Top of Records supplied
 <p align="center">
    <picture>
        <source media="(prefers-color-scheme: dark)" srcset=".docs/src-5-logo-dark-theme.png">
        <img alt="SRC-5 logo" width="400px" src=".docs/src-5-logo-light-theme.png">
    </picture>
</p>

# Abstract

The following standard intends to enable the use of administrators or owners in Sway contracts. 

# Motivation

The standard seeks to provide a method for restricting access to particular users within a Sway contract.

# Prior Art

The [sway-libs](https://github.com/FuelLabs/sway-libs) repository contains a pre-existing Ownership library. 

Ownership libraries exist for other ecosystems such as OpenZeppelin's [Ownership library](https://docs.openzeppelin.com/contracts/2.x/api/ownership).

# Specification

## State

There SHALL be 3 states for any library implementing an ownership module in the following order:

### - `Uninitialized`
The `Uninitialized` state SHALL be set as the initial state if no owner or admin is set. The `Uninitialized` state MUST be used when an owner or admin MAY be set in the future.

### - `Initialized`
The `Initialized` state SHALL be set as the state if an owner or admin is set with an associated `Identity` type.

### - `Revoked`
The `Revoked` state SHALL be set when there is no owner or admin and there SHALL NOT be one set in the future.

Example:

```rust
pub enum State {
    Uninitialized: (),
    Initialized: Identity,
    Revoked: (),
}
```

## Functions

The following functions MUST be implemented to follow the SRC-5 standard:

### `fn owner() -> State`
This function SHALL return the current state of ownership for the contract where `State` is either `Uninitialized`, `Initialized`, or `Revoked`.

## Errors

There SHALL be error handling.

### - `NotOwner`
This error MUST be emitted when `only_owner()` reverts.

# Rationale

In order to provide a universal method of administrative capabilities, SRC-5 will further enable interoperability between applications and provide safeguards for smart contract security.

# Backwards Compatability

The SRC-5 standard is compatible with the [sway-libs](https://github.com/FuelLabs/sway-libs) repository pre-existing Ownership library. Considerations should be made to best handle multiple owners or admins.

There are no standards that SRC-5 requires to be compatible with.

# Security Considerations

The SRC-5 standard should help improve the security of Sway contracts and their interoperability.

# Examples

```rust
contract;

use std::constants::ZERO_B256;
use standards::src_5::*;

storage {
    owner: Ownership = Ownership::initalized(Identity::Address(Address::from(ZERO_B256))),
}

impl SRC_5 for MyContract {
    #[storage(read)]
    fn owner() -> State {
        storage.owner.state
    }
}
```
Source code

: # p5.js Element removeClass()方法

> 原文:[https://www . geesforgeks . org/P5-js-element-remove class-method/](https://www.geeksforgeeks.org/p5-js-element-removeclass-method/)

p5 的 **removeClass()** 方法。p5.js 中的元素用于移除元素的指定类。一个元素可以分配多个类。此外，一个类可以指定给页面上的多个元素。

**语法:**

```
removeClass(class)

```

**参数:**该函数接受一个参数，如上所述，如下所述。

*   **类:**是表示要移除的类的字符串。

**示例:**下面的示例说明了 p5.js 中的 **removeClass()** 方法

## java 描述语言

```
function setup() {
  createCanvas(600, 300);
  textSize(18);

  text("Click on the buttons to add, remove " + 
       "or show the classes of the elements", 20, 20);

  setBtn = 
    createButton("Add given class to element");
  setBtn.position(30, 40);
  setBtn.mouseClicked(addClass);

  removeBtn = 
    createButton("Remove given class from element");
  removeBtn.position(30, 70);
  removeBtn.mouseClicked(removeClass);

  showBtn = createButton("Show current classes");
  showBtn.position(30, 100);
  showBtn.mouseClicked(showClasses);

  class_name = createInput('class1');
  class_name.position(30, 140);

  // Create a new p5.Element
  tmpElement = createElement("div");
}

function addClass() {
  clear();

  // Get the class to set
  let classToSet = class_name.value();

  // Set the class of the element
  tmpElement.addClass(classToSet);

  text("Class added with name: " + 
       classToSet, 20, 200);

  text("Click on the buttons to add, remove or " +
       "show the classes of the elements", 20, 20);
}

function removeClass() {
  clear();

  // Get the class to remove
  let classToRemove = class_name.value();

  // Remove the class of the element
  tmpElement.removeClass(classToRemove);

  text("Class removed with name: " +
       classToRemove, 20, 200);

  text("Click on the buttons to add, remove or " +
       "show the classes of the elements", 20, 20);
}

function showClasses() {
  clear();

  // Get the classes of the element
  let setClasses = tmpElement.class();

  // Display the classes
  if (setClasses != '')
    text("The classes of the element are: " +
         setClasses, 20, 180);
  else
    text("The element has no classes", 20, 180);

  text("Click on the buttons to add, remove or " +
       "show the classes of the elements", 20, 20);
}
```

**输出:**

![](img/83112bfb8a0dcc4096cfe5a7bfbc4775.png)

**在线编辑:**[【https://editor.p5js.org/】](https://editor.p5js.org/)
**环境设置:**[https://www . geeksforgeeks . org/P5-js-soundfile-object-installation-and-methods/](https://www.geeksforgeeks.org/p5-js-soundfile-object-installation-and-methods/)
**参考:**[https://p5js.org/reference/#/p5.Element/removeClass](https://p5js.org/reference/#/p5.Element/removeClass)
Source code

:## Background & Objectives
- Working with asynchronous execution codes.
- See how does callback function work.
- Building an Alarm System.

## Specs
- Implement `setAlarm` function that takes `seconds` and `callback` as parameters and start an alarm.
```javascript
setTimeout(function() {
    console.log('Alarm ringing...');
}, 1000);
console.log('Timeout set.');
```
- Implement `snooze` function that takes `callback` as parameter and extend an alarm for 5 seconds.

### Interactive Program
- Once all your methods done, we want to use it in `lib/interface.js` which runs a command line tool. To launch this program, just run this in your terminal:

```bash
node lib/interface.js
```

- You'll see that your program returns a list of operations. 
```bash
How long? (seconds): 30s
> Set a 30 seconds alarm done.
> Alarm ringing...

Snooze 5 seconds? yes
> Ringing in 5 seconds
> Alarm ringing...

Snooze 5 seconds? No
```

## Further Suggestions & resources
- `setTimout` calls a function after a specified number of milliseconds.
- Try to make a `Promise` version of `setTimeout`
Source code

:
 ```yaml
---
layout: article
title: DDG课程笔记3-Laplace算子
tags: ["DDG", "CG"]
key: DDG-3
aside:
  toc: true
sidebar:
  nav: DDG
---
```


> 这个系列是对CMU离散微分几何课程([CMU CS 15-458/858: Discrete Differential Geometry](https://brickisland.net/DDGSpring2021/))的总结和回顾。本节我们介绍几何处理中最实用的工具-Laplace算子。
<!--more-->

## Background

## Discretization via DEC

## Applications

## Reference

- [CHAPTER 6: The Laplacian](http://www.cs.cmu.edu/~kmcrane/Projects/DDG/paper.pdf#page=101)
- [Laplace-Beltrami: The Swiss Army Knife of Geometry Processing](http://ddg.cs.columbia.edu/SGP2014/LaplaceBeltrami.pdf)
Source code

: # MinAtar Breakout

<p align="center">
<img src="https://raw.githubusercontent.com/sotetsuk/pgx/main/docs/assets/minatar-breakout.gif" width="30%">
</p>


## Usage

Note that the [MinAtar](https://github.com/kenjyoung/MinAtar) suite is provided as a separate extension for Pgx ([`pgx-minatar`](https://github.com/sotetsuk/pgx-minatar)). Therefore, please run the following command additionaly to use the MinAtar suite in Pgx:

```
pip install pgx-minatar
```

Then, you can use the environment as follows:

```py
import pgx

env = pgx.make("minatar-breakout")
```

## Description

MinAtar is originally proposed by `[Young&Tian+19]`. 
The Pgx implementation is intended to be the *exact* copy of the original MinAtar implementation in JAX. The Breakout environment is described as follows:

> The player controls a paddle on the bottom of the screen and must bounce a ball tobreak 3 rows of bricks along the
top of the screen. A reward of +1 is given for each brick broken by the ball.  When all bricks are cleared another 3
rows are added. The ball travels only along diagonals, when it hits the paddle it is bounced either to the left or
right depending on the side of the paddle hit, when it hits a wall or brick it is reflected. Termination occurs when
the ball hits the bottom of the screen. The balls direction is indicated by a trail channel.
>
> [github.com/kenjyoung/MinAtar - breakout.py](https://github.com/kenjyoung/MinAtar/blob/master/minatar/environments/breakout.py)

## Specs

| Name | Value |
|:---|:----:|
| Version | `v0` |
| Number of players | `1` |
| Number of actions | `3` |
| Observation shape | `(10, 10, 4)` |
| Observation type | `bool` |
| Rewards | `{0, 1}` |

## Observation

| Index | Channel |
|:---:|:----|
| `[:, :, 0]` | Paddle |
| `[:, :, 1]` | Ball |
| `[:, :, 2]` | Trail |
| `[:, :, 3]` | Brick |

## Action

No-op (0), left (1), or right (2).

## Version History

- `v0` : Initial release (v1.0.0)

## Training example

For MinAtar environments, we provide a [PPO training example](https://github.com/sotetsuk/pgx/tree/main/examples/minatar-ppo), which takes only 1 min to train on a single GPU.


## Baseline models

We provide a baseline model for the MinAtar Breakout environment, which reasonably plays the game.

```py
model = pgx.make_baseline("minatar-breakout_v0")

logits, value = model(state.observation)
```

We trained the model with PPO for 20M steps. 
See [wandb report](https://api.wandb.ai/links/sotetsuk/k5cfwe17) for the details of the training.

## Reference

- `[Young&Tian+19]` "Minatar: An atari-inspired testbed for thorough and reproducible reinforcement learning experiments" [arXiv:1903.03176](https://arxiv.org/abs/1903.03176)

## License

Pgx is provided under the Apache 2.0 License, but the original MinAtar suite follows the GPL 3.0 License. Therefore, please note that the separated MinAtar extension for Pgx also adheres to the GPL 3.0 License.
Bottom of Records supplied
What the exercise asks: Whenever "classToRemove" shows up in a line of the listing, copy that whole line.

Problem solution:
  let classToRemove = class_name.value();
  tmpElement.removeClass(classToRemove);
       classToRemove, 20, 200);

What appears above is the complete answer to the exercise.